---------- Dataset ----------
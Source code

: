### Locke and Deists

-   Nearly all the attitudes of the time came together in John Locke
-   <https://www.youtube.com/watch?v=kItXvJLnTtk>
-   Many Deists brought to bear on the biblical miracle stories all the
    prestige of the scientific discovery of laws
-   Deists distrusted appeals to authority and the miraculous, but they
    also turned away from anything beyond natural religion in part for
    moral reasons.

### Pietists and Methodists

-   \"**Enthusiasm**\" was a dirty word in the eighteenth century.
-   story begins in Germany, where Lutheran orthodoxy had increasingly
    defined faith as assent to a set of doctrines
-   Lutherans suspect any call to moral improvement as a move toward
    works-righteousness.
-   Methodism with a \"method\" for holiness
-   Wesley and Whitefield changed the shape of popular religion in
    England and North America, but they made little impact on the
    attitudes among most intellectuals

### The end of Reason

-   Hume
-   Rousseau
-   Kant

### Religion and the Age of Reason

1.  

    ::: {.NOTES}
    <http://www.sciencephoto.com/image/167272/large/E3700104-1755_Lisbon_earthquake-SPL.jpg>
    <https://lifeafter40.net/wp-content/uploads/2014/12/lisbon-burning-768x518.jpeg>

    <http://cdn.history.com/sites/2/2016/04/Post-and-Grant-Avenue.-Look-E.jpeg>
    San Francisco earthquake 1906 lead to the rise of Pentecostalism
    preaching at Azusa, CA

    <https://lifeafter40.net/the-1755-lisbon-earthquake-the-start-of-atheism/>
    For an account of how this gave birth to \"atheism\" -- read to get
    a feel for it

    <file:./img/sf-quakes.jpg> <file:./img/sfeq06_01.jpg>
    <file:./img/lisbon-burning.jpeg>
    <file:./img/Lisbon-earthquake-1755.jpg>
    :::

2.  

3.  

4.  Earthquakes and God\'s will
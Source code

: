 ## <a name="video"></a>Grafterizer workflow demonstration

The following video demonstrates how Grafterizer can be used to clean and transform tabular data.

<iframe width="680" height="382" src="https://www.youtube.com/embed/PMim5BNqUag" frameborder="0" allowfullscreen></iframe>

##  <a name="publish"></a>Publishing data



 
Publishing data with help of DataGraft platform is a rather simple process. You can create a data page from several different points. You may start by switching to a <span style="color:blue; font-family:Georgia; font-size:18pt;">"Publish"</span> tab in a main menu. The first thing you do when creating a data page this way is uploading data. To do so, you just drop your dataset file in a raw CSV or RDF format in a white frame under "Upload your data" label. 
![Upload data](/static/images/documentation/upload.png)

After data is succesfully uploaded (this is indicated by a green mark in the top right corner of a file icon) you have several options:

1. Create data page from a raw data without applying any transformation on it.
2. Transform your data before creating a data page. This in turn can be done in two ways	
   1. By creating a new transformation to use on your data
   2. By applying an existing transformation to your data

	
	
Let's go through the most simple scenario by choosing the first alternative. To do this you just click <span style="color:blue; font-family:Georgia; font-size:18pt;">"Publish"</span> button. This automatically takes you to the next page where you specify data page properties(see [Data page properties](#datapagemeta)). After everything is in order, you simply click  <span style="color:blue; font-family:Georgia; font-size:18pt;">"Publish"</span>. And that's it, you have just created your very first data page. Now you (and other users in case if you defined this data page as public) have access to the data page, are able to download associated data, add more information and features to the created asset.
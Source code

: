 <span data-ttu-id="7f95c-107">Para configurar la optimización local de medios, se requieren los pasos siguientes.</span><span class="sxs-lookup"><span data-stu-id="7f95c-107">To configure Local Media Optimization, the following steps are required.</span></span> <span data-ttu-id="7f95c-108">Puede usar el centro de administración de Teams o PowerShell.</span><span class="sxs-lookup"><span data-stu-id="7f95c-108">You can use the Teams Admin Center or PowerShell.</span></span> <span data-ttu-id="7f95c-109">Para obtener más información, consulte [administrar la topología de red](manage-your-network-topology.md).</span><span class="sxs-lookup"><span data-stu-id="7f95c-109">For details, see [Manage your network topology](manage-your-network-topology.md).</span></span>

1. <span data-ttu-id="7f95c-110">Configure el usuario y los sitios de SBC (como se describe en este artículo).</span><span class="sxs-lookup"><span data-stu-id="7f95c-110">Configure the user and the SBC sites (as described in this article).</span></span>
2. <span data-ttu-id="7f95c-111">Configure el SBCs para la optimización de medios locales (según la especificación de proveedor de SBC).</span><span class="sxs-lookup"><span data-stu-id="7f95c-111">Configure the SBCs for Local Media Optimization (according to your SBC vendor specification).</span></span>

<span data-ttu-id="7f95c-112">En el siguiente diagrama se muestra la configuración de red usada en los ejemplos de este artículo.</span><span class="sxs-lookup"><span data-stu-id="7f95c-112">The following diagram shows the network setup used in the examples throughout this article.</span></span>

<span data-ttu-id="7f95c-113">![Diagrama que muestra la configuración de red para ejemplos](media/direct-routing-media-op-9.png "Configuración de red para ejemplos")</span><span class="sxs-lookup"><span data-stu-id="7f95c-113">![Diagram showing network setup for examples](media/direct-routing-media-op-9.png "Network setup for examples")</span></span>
----------
● **Work item**
In restating the data, begin at its first line, reproduce each line word for word, and conclude with the line that contains "defined faith as".

● **The completed task**
Source code

:### Locke and Deists

-   Nearly all the attitudes of the time came together in John Locke
-   <https://www.youtube.com/watch?v=kItXvJLnTtk>
-   Many Deists brought to bear on the biblical miracle stories all the
    prestige of the scientific discovery of laws
-   Deists distrusted appeals to authority and the miraculous, but they
    also turned away from anything beyond natural religion in part for
    moral reasons.

### Pietists and Methodists

-   \"**Enthusiasm**\" was a dirty word in the eighteenth century.
-   story begins in Germany, where Lutheran orthodoxy had increasingly
    defined faith as assent to a set of doctrines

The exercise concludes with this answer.